Thompson Sampling vs Pure Exploration Thompson Sampling
You are given \(N\) coins which may be biased. Whenever you toss a coin and get a Heads, you score a point. Now consider these two objectives:
- Maximize the total points scored.
- Find the coin which has the highest chance of landing Heads, a.k.a the best coin.
If you know the best coin, you can keep tossing this coin and thereby get the best score. But, the problem is that you don’t know the biases of these coins. Although these objectives are intimately related, they are very different.
This post is inspired from some of my recent work at XRCI. The set of \(N\) coins is equivalent to a Bernoulli Multi Armed Bandits (MAB), which I talked about in my previous blog post. There could be two different of objectives in MABs.
The first one, and probably the most extensively studied one is the objective of maximizing the cumulative reward or minimizing the regret incurred. This is the same as the first objective in our coin tossing problem. There are several provably optimal algorithms for this objective, but my favourite one is Thompson Sampling.
The second objective is to find the best arm. There exist two scenarios here:
- Fixed Budget: Find the best arm within a fixed number of arm pulls.
- Fixed Confidence: Find the best arm with a fixed high confidence in as few arm pulls as possible.
These can be termed as “Pure Exploration” problems, as the objective is to output one arm and not to maximize the rewards.
Now I present Bayesian algorithms for maximizing the rewards and for finding the best arm in the fixed confidence setting. They work by maintaining a prior distribution on the mean of each arm. As we are dealing with coins here, the rewards of the arms are drawn from a Bernoulli distribution. Form my previous post on Conjugate Priors, we know that a Beta distribution is the conjugate prior for a Bernoulli likelihood. Hence, we use a uniform Beta prior for each arm. Let the \(N\) arms(coins) be numbered from \(1\) to \(N\).

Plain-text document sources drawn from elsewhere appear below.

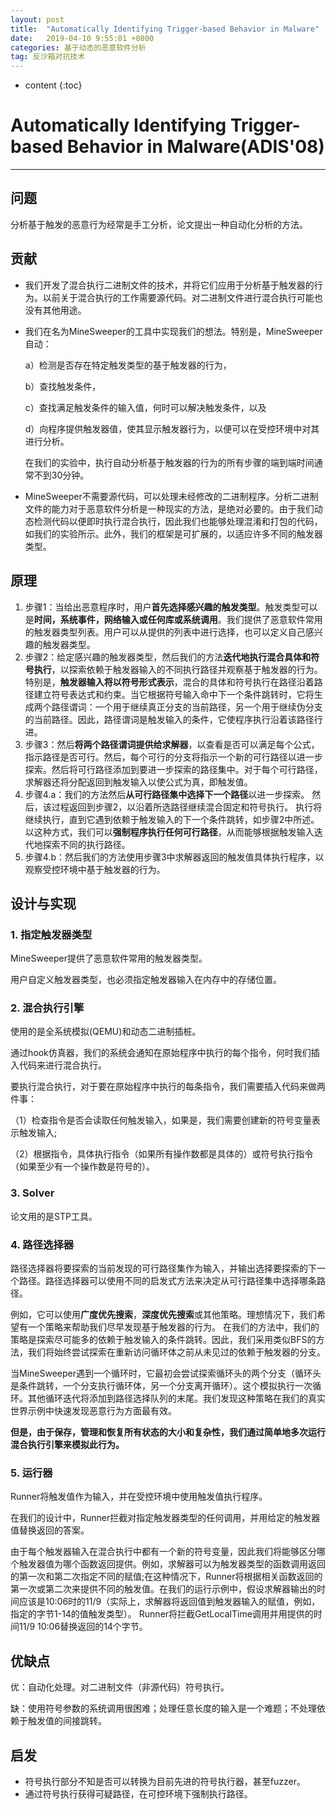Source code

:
 ```yaml
---
layout: post
title:  "Automatically Identifying Trigger-based Behavior in Malware"
date:   2019-04-10 9:55:01 +0800
categories: 基于动态的恶意软件分析
tag: 反沙箱对抗技术
---
```

* content
{:toc}


# Automatically Identifying Trigger-based Behavior in Malware(ADIS'08)

---

## 问题

分析基于触发的恶意行为经常是手工分析，论文提出一种自动化分析的方法。

## 贡献

- 我们开发了混合执行二进制文件的技术，并将它们应用于分析基于触发器的行为。以前关于混合执行的工作需要源代码。对二进制文件进行混合执行可能也没有其他用途。

- 我们在名为MineSweeper的工具中实现我们的想法。特别是，MineSweeper自动：

  a）检测是否存在特定触发类型的基于触发器的行为，

  b）查找触发条件，

  c）查找满足触发条件的输入值，何时可以解决触发条件，以及

  d）向程序提供触发器值，使其显示触发器行为，以便可以在受控环境中对其进行分析。

  在我们的实验中，执行自动分析基于触发器的行为的所有步骤的端到端时间通常不到30分钟。

- MineSweeper不需要源代码，可以处理未经修改的二进制程序。分析二进制文件的能力对于恶意软件分析是一种现实的方法，是绝对必要的。由于我们动态检测代码以便即时执行混合执行，因此我们也能够处理混淆和打包的代码，如我们的实验所示。此外，我们的框架是可扩展的，以适应许多不同的触发器类型。

## 原理

1. 步骤1：当给出恶意程序时，用户**首先选择感兴趣的触发类型**。触发类型可以是**时间，系统事件，网络输入或任何库或系统调用**。我们提供了恶意软件常用的触发器类型列表。用户可以从提供的列表中进行选择，也可以定义自己感兴趣的触发器类型。
2. 步骤2：给定感兴趣的触发器类型，然后我们的方法**迭代地执行混合具体和符号执行**，以探索依赖于触发器输入的不同执行路径并观察基于触发器的行为。特别是，**触发器输入将以符号形式表示**，混合的具体和符号执行在路径沿着路径建立符号表达式和约束。当它根据符号输入命中下一个条件跳转时，它将生成两个路径谓词：一个用于继续真正分支的当前路径，另一个用于继续伪分支的当前路径。因此，路径谓词是触发输入的条件，它使程序执行沿着该路径行进。
3. 步骤3：然后**将两个路径谓词提供给求解器**，以查看是否可以满足每个公式，指示路径是否可行。然后，每个可行的分支将指示一个新的可行路径以进一步探索。然后将可行路径添加到要进一步探索的路径集中。对于每个可行路径，求解器还将分配返回到触发输入以使公式为真，即触发值。
4. 步骤4.a：我们的方法然后**从可行路径集中选择下一个路径**以进一步探索。 然后，该过程返回到步骤2，以沿着所选路径继续混合固定和符号执行。 执行将继续执行，直到它遇到依赖于触发输入的下一个条件跳转，如步骤2中所述。以这种方式，我们可以**强制程序执行任何可行路径**，从而能够根据触发输入迭代地探索不同的执行路径。
5. 步骤4.b：然后我们的方法使用步骤3中求解器返回的触发值具体执行程序，以观察受控环境中基于触发器的行为。

## 设计与实现

### 1. 指定触发器类型

MineSweeper提供了恶意软件常用的触发器类型。

用户自定义触发器类型，也必须指定触发器输入在内存中的存储位置。

### 2. 混合执行引擎

使用的是全系统模拟(QEMU)和动态二进制插桩。

通过hook仿真器，我们的系统会通知在原始程序中执行的每个指令，何时我们插入代码来进行混合执行。

要执行混合执行，对于要在原始程序中执行的每条指令，我们需要插入代码来做两件事：

（1）检查指令是否会读取任何触发输入，如果是，我们需要创建新的符号变量表示触发输入; 

（2）根据指令，具体执行指令（如果所有操作数都是具体的）或符号执行指令（如果至少有一个操作数是符号的）。 

### 3. Solver

论文用的是STP工具。

### 4. 路径选择器

路径选择器将要探索的当前发现的可行路径集作为输入，并输出选择要探索的下一个路径。路径选择器可以使用不同的启发式方法来决定从可行路径集中选择哪条路径。

例如，它可以使用**广度优先搜索**，**深度优先搜索**或其他策略。理想情况下，我们希望有一个策略来帮助我们尽早发现基于触发器的行为。
在我们的方法中，我们的策略是探索尽可能多的依赖于触发输入的条件跳转。因此，我们采用类似BFS的方法，我们将始终尝试探索在重新访问循环体之前从未见过的依赖于触发器的分支。

当MineSweeper遇到一个循环时，它最初会尝试探索循环头的两个分支（循环头是条件跳转，一个分支执行循环体，另一个分支离开循环）。这个模拟执行一次循环。其他循环迭代将添加到路径选择队列的末尾。我们发现这种策略在我们的真实世界示例中快速发现恶意行为方面最有效。

**但是，由于保存，管理和恢复所有状态的大小和复杂性，我们通过简单地多次运行混合执行引擎来模拟此行为。**

### 5. 运行器

Runner将触发值作为输入，并在受控环境中使用触发值执行程序。

在我们的设计中，Runner拦截对指定触发器类型的任何调用，并用给定的触发器值替换返回的答案。

由于每个触发器输入在混合执行中都有一个新的符号变量，因此我们将能够区分哪个触发器值为哪个函数返回提供。例如，求解器可以为触发器类型的函数调用返回的第一次和第二次指定不同的赋值;在这种情况下，Runner将根据相关函数返回的第一次或第二次来提供不同的触发值。在我们的运行示例中，假设求解器输出的时间应该是10:06时的11/9（实际上，求解器将返回值到触发器输入的赋值，例如，指定的字节1-14的值触发类型）。 Runner将拦截GetLocalTime调用并用提供的时间11/9 10:06替换返回的14个字节。

## 优缺点

优：自动化处理。对二进制文件（非源代码）符号执行。

缺：使用符号参数的系统调用很困难；处理任意长度的输入是一个难题；不处理依赖于触发值的间接跳转。

## 启发

* 符号执行部分不知是否可以转换为目前先进的符号执行器，甚至fuzzer。
* 通过符号执行获得可疑路径，在可控环境下强制执行路径。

Let the mean of arm \(i\)( probability of heads for coin \(i\) ) be \(\mu_i\). Let \(S_i\) denote the number of times arm \(i\) gave a reward \(1\) (coin \(i\) came up Heads) and \(F_i\) denote the number of times it gave a reward \(0\) (came up Tails). The procedure for picking arms and posterior updates is as follows:
Thompson Sampling (TS)
TS is a randomized Bayesian algorithm for maximizing the cumulative rewards collected. At each step, it samples a bandit instance from, the current posterior, i.e., samples a mean value for each of its arms from the current posterior. It then pulls the arm with the highest sampled mean. It updates the posterior of this arm according to the reward it receives. The TS algorithm for choosing arms is as follows: Recently, TS has been proved to achieve the theoretically optimal logarithmic regret bound. The TS idea is a general sampling technique and is not limited to multi armed bandits. With a suitable sampling procedure and conjugate update, it can be extended to contextual bandits and Markov decision processes (PSRL algorithm) as well.
Pure Exploration Thompson Sampling (PTS)
TS cannot be used for pure exploration as it pulls the estimated best arm too often. This prevents it from refining its confidence on the optimal arm. PTS modifies TS by adding a resampling step. This prevents it from pulling the estimated best arm too often. With probability \(\beta\) (usually set to \(1/2\)) it pulls the estimated best arm. With probability \(1-\beta\) it pulls another arm. The PTS algorithm for choosing arms is as follows:
Calculating confidence
The confidence of an arm, denoted by \(\alpha_i\) is the probability of it being the optimal arm. We can calculate this value using the posterior distributions as follows:
\[\begin{align} \alpha_i &=\Pr(\theta_i\ge \theta_j, \text{ where } \theta_j \sim Beta(S_j+1,F_j+1))\\ &=\int_{x=0}^{1}\Pr(x \leq \theta_i < x+dx) \prod_{j\neq i}\Pr(\theta_j \leq x)\\ &=\int_{x=0}^{1} \big[Beta_{PDF}(S_i+1,F_i+1,x)\prod_{j\neq i}Beta_{CDF}(S_j+1,F_j+1,x)\big] dx\\ \end{align}\]Here, \(Beta_{PDF}\) is the probability density function and \(Beta_{CDF}\) cumulative density function of the Beta distribution.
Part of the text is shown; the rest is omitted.